Thickness of walls: 0.78 inches. Thickness of base: 1.25 inches. Base hole threaded to take gun-metal plug (14 threads to the inch). Base has two (of eight) radial saw-shaped grooves to take saucer-shaped gas-check (see Treatise on Ammunition 1902, pp. 239 and 259). Wall intact to 7.5 inches. Identifiable as Shell, R.M.L., Common, 6.3-inch Howitzer, Mark I or Mark II, Cast Iron (ibid, p. 578).

MARKINGS: broad arrow to base, between two radial grooves.

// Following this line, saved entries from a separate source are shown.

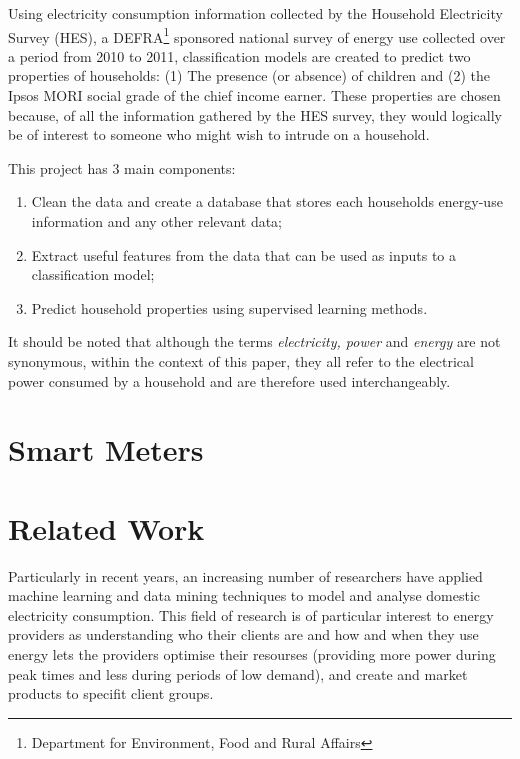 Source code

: Using electricity consumption information collected by the Household Electricity Survey (HES), a DEFRA\footnote{Department for Environment, Food and Rural Affairs} sponsored national survey of energy use collected over a period from 2010 to 2011, classification models are created to predict two properties of households: (1) The presence (or absence) of children and (2) the Ipsos MORI social grade of the chief income earner. These properties are chosen because, of all the information gathered by the HES survey, they would logically be of interest to someone who might wish to intrude on a household.
\newline

This project has 3 main components:

\begin{enumerate}
\item Clean the data and create a database that stores each households energy-use information and any other relevant data;
\item Extract useful features from the data that can be used as inputs to a classification model; 
\item Predict household properties using supervised learning methods.
\end{enumerate}

It should be noted that although the terms \textit{electricity, power} and \textit{energy} are not synonymous, within the context of this paper, they all refer to the electrical power consumed by a household and are therefore used interchangeably. 


\section{Smart Meters}
\section{Related Work}
\label{sec:previousWork}
Particularly in recent years, an increasing number of researchers have applied machine learning and data mining techniques to  model and analyse domestic electricity consumption. This field of research is of particular interest to energy providers as understanding who their clients are and how and when they use energy lets the providers optimise their resourses (providing more power during peak times and less during periods of low demand), and create and market products to specifit client groups. 


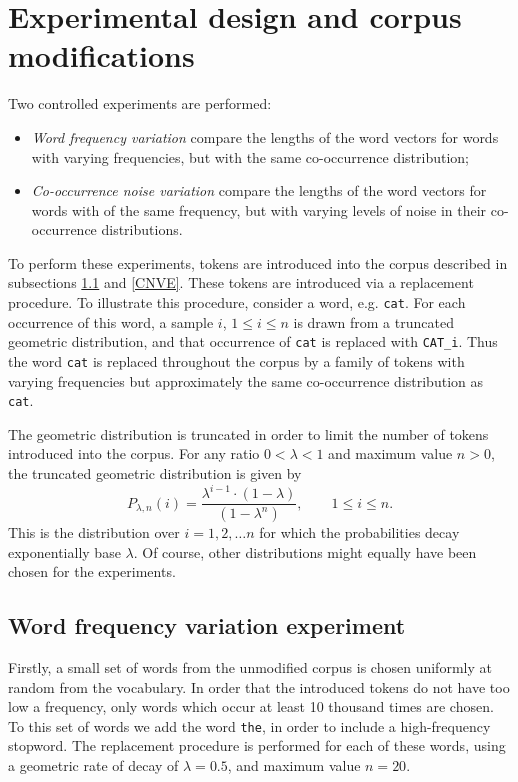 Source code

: \documentclass{article} %
\newcommand{\word}[1]{\texttt{#1}}
\begin{document}
\section{Experimental design and corpus modifications}\label{experimental_design}
Two controlled experiments are performed:
\begin{itemize}
	\item \emph{Word frequency variation} compare the lengths of the word vectors for words with varying frequencies, but with the same co-occurrence distribution;
	\item \emph{Co-occurrence noise variation} compare the lengths of the word vectors for words with of the same frequency, but with varying levels of noise in their co-occurrence distributions.
\end{itemize}

To perform these experiments, tokens are introduced into the corpus described in subsections \ref{WFVE} and \ref{CNVE}.
These tokens are introduced via a replacement procedure.
To illustrate this procedure, consider a word, e.g. \word{cat}.
For each occurrence of this word, a sample $i$, $1 \leqslant i \leqslant n$ is drawn from a truncated geometric distribution, and that occurrence of \word{cat} is replaced with \word{CAT\_i}.
Thus the word \word{cat} is replaced throughout the corpus by a family of tokens with varying frequencies but approximately the same co-occurrence distribution as \word{cat}.

The geometric distribution is truncated in order to limit the number of tokens introduced into the corpus.
For any ratio $0 < \lambda < 1$ and maximum value $n > 0$, the truncated geometric distribution is given by
$$ P_{\lambda, n} (i) = \frac{\lambda^{i-1} \cdot (1-\lambda)}{(1 - \lambda^n)}, \qquad 1 \leqslant i \leqslant n.$$ 
This is the distribution over $i = 1, 2, \dots n$ for which the probabilities decay exponentially base $\lambda$.
Of course, other distributions might equally have been chosen for the experiments.

\subsection{Word frequency variation experiment}\label{WFVE}
Firstly, a small set of words from the unmodified corpus is chosen uniformly at random from the vocabulary.
In order that the introduced tokens do not have too low a frequency, only words which occur at least 10 thousand times are chosen.
To this set of words we add the word \word{the}, in order to include a high-frequency stopword.
The replacement procedure is performed for each of these words, using a geometric rate of decay of $\lambda = 0.5$, and maximum value $n=20$.
\end{document}

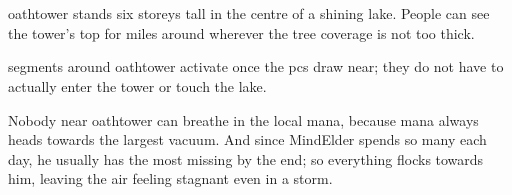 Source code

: \section{}
\label{oathtower}

\Gls{oathtower} stands six storeys tall in the centre of a shining lake.
People can see the tower's top for miles around wherever the tree coverage is not too thick.

\Glspl{segment} around \gls{oathtower} activate once the \glspl{pc} draw near; they do not have to actually enter the tower or touch the lake.

Nobody near \gls{oathtower} can breathe in the local mana, because mana always heads towards the largest vacuum.
And since \gls{MindElder} spends so many  each day, he usually has the most missing by the end; so everything flocks towards him, leaving the air feeling stagnant even in a storm.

Handbook for the 6.3-inch R.M.L. Howitzer, 1895, Plate VII



Two 6.3-inch R.M.L. Howitzers (the property of the Cape Government) were despatched to Natal from King William's Town and arrived in Ladysmith just in time for the siege (Official History 1906, Vol. I, p. 422). These obsolete guns had a range of only 3000 - 3500 yds. However, in the hands of Capt. H.W.A. Christie, R.F.A. and a scratch crew of gunners from No 10 Mountain Battery, they were able to keep down the fire of any gun that was pushed within their range (Amery 1905, Vol. III, p. 152). To this end "Castor and Pollux" (as the two howitzers came to be named) were moved to the nek between Wagon Hill and Wagon Point to counter a 155 mm Creusot ("Klapperkop Tom") which had been positioned on Middle Hill on 27 November 1899. After a duel of two days a lucky shot found the Boer emplacement, killing and wounding nine gunners and damaging the gun (ibid, p. 163). This fragment is one of three similar partial bases that were found at the north end of Middle Hill, close to a large gun emplacement with sangars running to east and west.
After the above incident the Boer gun was withdrawn from Middle Hill, reappearing on Telegraph Ridge on 11 December. In response the howitzers were moved to Ration Post on 12 December (ibid, p. 163). They returned to Wagon Hill Nek on 8 February 1900, after "Klapperkop Tom" was removed to oppose General Buller from Doorn Kop (Official History 1907, Vol. II, p. 580). During the siege Castor and Pollux fired 776 rounds (ibid, p. 655). A similar shell fragment was found on Surprise Hill on 20 August 1981.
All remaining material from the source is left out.